The coming move towards a Volcker Rule 2.0 that relaxes monitoring of proprietary risk taking by bank dealing desks has been portrayed as a result of president Donald Trump’s administration finally placing its preferred officials in key regulatory positions.
Trump shows little interest in the details of key foreign policy issues such as relations with North Korea and Iran, so the idea that he would form a view on the intricacies of proprietary trading or derivatives regulation is laughable.
Treasury secretary, Steven Mnuchin, isn’t much of a policy wonk either, and many former colleagues now wonder how he ever managed to make partner at Goldman Sachs. Mnuchin knows where he stands on broad issues of regulation, however, and that is firmly in line with the interests of Goldman and other Wall Street firms.
The appointment of one of his key advisers indicates the extent to which Wall Street will tailor its views to co-opt Washington decision makers and secure its regulatory goals.
Craig Phillips was hired by Mnuchin as a counsellor in January 2017; an appointment that neatly avoided the need for congressional confirmation and seems to have been conducted with enough discretion to avoid provoking the ire of Trump.
Phillips had served on Hillary Clinton’s national finance committee and raised enough money for her campaign to earn the informal title of ‘Hillblazer’. A role fundraising for “Crooked Hillary”, as Trump calls her, might not make Phillips an obvious fit for an administration that supposedly aims to drain the Washington swamp.
But Phillips – a veteran of BlackRock, Morgan Stanley and Credit Suisse – clearly decided that a position in any administration was better than none. And his long-standing acquaintance Mnuchin appears to have been happy to hire a banker with a detailed knowledge of Wall Street practices from positions including running the financial markets advisory group at BlackRock Solutions and managing securitized products at Credit Suisse First Boston.

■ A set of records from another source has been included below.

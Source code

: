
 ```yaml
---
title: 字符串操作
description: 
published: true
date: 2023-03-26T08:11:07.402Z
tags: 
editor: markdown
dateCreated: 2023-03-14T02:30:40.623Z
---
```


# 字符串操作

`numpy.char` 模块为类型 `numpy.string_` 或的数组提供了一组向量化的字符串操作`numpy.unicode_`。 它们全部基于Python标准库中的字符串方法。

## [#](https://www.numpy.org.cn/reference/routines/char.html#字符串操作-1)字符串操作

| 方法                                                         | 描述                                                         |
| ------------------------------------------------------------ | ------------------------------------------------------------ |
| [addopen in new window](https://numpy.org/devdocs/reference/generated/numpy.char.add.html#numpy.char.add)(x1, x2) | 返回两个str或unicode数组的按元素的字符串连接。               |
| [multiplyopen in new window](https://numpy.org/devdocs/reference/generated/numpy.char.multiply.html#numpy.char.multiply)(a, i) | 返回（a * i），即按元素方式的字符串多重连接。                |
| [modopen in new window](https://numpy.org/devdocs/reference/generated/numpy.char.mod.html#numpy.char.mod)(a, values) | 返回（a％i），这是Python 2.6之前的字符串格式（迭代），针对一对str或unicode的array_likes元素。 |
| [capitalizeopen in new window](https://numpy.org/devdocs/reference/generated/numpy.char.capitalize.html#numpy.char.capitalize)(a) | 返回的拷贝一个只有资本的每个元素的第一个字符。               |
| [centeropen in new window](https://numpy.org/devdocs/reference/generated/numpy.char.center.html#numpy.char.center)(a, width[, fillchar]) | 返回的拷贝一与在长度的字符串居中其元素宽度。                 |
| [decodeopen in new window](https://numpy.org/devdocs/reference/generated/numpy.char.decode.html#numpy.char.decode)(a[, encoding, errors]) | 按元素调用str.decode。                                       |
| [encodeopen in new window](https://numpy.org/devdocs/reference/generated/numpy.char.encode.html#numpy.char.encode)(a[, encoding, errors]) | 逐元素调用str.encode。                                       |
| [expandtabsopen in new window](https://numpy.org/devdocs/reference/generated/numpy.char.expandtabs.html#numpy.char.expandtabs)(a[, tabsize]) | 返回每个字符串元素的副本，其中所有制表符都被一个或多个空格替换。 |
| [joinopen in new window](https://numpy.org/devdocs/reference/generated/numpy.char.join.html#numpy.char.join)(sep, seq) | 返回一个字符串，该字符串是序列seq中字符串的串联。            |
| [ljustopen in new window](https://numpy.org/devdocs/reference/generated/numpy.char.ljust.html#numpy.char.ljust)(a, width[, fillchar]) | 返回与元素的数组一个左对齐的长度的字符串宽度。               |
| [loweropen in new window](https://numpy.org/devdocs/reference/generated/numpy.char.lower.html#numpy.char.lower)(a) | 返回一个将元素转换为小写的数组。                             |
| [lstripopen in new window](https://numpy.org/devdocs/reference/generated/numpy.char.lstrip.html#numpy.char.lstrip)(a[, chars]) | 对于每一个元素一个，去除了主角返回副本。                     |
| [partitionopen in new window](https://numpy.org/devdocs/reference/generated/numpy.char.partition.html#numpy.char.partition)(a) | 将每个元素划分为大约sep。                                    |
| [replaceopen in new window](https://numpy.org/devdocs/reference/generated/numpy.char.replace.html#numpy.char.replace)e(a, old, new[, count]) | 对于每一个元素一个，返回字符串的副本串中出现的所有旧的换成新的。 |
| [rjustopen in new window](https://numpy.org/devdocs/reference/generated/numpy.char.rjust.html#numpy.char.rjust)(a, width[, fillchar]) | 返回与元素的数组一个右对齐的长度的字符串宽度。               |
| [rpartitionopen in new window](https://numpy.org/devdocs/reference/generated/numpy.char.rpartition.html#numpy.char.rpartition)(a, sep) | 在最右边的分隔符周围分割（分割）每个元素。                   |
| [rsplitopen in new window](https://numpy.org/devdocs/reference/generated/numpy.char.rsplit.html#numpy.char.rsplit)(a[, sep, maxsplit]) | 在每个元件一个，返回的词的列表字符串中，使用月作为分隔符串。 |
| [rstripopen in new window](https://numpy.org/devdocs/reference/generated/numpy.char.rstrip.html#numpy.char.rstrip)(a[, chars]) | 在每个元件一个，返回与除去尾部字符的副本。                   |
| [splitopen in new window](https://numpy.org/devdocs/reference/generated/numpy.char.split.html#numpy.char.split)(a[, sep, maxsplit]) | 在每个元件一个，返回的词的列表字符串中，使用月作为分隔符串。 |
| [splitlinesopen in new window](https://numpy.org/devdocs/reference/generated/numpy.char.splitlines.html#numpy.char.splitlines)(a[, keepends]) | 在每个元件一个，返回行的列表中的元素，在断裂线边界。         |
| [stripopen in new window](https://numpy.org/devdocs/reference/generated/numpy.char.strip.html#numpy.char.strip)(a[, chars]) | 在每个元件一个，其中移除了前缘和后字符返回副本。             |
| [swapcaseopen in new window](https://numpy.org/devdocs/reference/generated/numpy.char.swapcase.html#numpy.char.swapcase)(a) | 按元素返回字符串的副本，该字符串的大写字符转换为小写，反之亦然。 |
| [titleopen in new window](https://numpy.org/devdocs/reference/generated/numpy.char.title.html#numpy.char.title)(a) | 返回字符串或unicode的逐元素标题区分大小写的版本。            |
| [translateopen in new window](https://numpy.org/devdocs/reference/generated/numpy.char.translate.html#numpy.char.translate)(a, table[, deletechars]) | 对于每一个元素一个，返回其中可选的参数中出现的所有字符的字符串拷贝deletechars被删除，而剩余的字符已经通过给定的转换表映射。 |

Phillips attended the recent AGM of the International Swaps and Derivatives Association (Isda) in Miami and delivered a reassuring message to delegates. He began with a reference to the great leader in Washington that was either shameless or tongue in cheek, or both.

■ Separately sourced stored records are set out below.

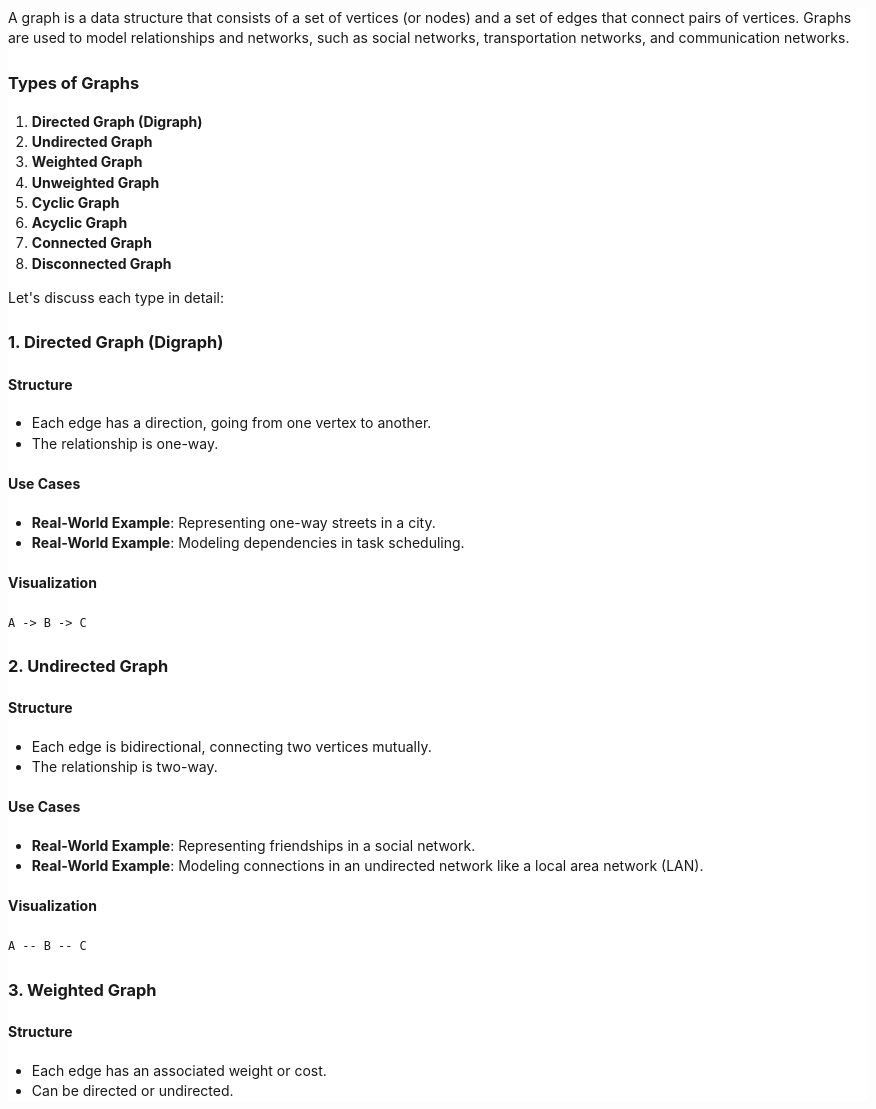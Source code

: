 A graph is a data structure that consists of a set of vertices (or nodes) and a set of edges that connect pairs of vertices. Graphs are used to model relationships and networks, such as social networks, transportation networks, and communication networks.

### Types of Graphs

1. **Directed Graph (Digraph)**
2. **Undirected Graph**
3. **Weighted Graph**
4. **Unweighted Graph**
5. **Cyclic Graph**
6. **Acyclic Graph**
7. **Connected Graph**
8. **Disconnected Graph**

Let's discuss each type in detail:

### 1. Directed Graph (Digraph)

#### Structure
- Each edge has a direction, going from one vertex to another.
- The relationship is one-way.

#### Use Cases
- **Real-World Example**: Representing one-way streets in a city.
- **Real-World Example**: Modeling dependencies in task scheduling.

#### Visualization
```
A -> B -> C
```

### 2. Undirected Graph

#### Structure
- Each edge is bidirectional, connecting two vertices mutually.
- The relationship is two-way.

#### Use Cases
- **Real-World Example**: Representing friendships in a social network.
- **Real-World Example**: Modeling connections in an undirected network like a local area network (LAN).

#### Visualization
```
A -- B -- C
```

### 3. Weighted Graph

#### Structure
- Each edge has an associated weight or cost.
- Can be directed or undirected.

“The president brilliantly issued in February 7th, 2017, a directive, an executive order,” Phillips said, referring to the vaguely worded announcement by Trump of “core principles” designed to roll back Obama-era regulations. Those principles are now being enacted, partly by legislation but, more importantly, by changes to regulatory implementation.
Phillips presented this as a sensible adjustment to rules.
“I wouldn’t call it deregulation but rebalancing,” he told Isda delegates, adding that the Treasury is urging regulators to implement a “rationalization” of the Volcker Rule, not a repeal.
“We did not advocate a return to proprietary trading,” he said.
Whether or not Trump administration officials advocate for a return to proprietary trading, it seems that banks will have increased leeway to decide what constitutes a reasonable increase in risk taking designed to boost returns from market making.
There are already signs that Goldman and other US banks are gradually increasing their exposure in areas ranging from distressed debt trading to dealing in gas and power derivatives. Moves to re-establish standalone proprietary dealing desks are highly unlikely, if only because they would be unpopular with shareholders.
Open telegraphing of a push to increase proprietary trading exposure would also be unnecessary. With sympathetic officials holding key roles both within the Trump administration and at US regulators, there is little need for Wall Street to worry about any annoying scrutiny of dealing practices.